- **What to do**: Restate every entry verbatim; drop the pictures.

- **Exercise materials**:
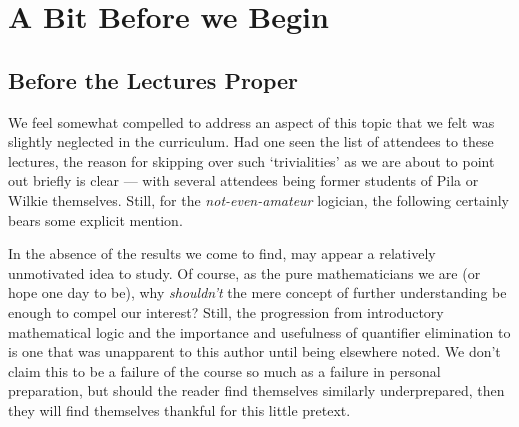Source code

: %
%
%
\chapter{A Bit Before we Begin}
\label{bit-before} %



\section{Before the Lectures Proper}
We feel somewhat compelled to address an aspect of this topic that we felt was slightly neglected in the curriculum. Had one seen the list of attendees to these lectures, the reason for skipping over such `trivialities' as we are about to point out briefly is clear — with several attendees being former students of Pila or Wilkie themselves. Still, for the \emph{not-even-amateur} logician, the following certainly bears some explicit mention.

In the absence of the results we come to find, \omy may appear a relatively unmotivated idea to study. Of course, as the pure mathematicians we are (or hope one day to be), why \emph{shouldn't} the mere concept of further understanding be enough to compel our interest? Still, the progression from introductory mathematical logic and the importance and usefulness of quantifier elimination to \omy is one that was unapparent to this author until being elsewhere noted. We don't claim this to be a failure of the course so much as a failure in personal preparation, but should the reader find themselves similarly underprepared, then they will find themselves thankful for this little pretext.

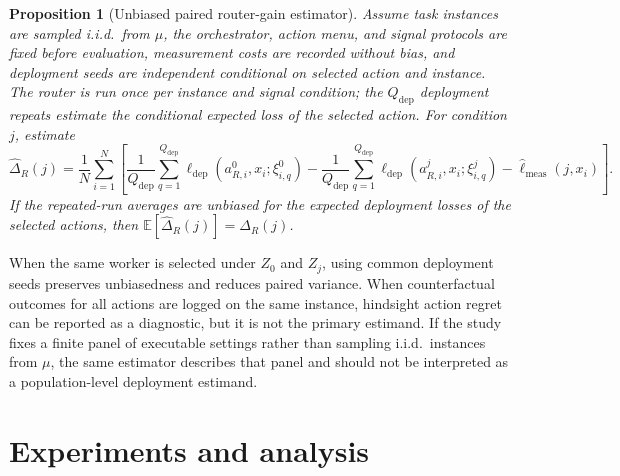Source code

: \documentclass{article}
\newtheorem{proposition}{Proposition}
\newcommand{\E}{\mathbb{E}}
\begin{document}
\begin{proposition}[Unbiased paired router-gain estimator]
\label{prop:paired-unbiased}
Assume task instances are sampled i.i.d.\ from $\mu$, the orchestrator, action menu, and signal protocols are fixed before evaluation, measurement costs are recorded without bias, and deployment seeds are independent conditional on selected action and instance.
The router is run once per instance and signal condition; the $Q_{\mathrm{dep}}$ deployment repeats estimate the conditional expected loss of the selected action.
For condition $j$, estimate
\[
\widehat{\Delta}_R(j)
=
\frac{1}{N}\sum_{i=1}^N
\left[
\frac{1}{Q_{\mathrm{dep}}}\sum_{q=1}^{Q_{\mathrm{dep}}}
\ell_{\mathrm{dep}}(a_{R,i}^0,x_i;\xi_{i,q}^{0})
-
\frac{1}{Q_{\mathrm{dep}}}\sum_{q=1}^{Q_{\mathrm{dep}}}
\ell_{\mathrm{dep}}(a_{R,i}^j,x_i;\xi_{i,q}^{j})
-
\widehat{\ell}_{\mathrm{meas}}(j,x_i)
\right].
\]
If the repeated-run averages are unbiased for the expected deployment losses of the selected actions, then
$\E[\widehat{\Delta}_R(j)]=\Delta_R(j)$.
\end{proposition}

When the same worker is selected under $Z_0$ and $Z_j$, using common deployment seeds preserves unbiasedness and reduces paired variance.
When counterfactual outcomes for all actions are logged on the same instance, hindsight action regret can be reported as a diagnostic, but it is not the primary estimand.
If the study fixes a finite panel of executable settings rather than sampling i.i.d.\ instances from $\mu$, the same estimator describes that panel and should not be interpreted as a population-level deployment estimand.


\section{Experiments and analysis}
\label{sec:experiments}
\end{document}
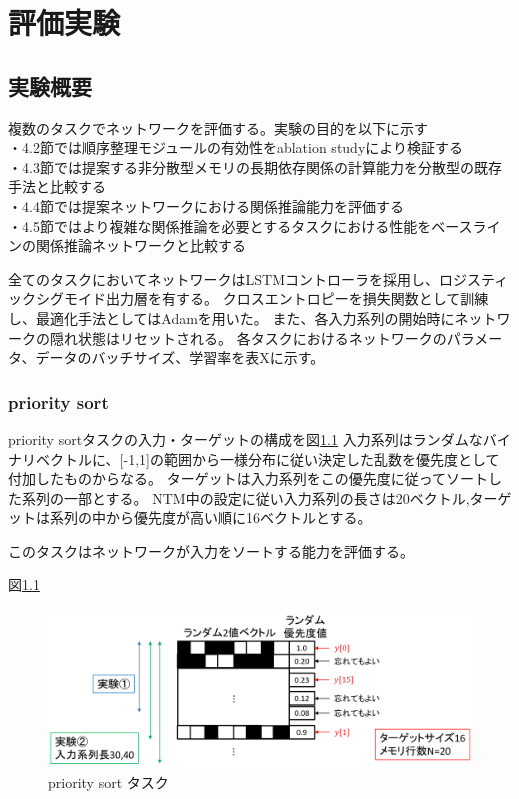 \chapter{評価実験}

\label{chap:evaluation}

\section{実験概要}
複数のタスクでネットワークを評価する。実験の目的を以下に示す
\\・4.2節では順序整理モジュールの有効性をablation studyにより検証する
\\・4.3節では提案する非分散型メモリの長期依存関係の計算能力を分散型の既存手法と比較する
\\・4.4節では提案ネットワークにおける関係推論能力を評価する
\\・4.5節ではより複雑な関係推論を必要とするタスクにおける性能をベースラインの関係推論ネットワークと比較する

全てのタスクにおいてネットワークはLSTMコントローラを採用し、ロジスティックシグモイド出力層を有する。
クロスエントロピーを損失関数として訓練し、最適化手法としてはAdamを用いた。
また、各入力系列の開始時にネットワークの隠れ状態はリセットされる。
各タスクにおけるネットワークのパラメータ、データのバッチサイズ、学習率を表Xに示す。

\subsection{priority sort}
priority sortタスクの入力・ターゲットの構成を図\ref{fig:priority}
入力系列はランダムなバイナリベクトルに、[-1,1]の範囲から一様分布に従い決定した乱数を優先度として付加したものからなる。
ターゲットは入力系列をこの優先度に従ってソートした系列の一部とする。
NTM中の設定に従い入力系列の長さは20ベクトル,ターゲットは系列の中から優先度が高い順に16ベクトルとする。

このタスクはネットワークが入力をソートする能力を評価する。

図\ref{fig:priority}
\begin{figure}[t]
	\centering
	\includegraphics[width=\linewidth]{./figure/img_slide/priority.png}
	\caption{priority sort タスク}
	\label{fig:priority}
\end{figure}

- **Completed task**:
Source code

: %
%
%
\chapter{A Bit Before we Begin}
\label{bit-before} %



\section{Before the Lectures Proper}
We feel somewhat compelled to address an aspect of this topic that we felt was slightly neglected in the curriculum. Had one seen the list of attendees to these lectures, the reason for skipping over such `trivialities' as we are about to point out briefly is clear — with several attendees being former students of Pila or Wilkie themselves. Still, for the \emph{not-even-amateur} logician, the following certainly bears some explicit mention.

In the absence of the results we come to find, \omy may appear a relatively unmotivated idea to study. Of course, as the pure mathematicians we are (or hope one day to be), why \emph{shouldn't} the mere concept of further understanding be enough to compel our interest? Still, the progression from introductory mathematical logic and the importance and usefulness of quantifier elimination to \omy is one that was unapparent to this author until being elsewhere noted. We don't claim this to be a failure of the course so much as a failure in personal preparation, but should the reader find themselves similarly underprepared, then they will find themselves thankful for this little pretext.

Source code

: \documentclass{article}
\newtheorem{proposition}{Proposition}
\newcommand{\E}{\mathbb{E}}
\begin{document}
\begin{proposition}[Unbiased paired router-gain estimator]
\label{prop:paired-unbiased}
Assume task instances are sampled i.i.d.\ from $\mu$, the orchestrator, action menu, and signal protocols are fixed before evaluation, measurement costs are recorded without bias, and deployment seeds are independent conditional on selected action and instance.
The router is run once per instance and signal condition; the $Q_{\mathrm{dep}}$ deployment repeats estimate the conditional expected loss of the selected action.
For condition $j$, estimate
\[
\widehat{\Delta}_R(j)
=
\frac{1}{N}\sum_{i=1}^N
\left[
\frac{1}{Q_{\mathrm{dep}}}\sum_{q=1}^{Q_{\mathrm{dep}}}
\ell_{\mathrm{dep}}(a_{R,i}^0,x_i;\xi_{i,q}^{0})
-
\frac{1}{Q_{\mathrm{dep}}}\sum_{q=1}^{Q_{\mathrm{dep}}}
\ell_{\mathrm{dep}}(a_{R,i}^j,x_i;\xi_{i,q}^{j})
-
\widehat{\ell}_{\mathrm{meas}}(j,x_i)
\right].
\]
If the repeated-run averages are unbiased for the expected deployment losses of the selected actions, then
$\E[\widehat{\Delta}_R(j)]=\Delta_R(j)$.
\end{proposition}

When the same worker is selected under $Z_0$ and $Z_j$, using common deployment seeds preserves unbiasedness and reduces paired variance.
When counterfactual outcomes for all actions are logged on the same instance, hindsight action regret can be reported as a diagnostic, but it is not the primary estimand.
If the study fixes a finite panel of executable settings rather than sampling i.i.d.\ instances from $\mu$, the same estimator describes that panel and should not be interpreted as a population-level deployment estimand.


\section{Experiments and analysis}
\label{sec:experiments}
\end{document}
 \chapter{評価実験}

\label{chap:evaluation}

\section{実験概要}
複数のタスクでネットワークを評価する。実験の目的を以下に示す
\\・4.2節では順序整理モジュールの有効性をablation studyにより検証する
\\・4.3節では提案する非分散型メモリの長期依存関係の計算能力を分散型の既存手法と比較する
\\・4.4節では提案ネットワークにおける関係推論能力を評価する
\\・4.5節ではより複雑な関係推論を必要とするタスクにおける性能をベースラインの関係推論ネットワークと比較する

全てのタスクにおいてネットワークはLSTMコントローラを採用し、ロジスティックシグモイド出力層を有する。
クロスエントロピーを損失関数として訓練し、最適化手法としてはAdamを用いた。
また、各入力系列の開始時にネットワークの隠れ状態はリセットされる。
各タスクにおけるネットワークのパラメータ、データのバッチサイズ、学習率を表Xに示す。

\subsection{priority sort}
priority sortタスクの入力・ターゲットの構成を図\ref{fig:priority}
入力系列はランダムなバイナリベクトルに、[-1,1]の範囲から一様分布に従い決定した乱数を優先度として付加したものからなる。
ターゲットは入力系列をこの優先度に従ってソートした系列の一部とする。
NTM中の設定に従い入力系列の長さは20ベクトル,ターゲットは系列の中から優先度が高い順に16ベクトルとする。

このタスクはネットワークが入力をソートする能力を評価する。

図\ref{fig:priority}
\begin{figure}[t]
	\centering
	\includegraphics[width=\linewidth]{./figure/img_slide/priority.png}
	\caption{priority sort タスク}
	\label{fig:priority}
\end{figure}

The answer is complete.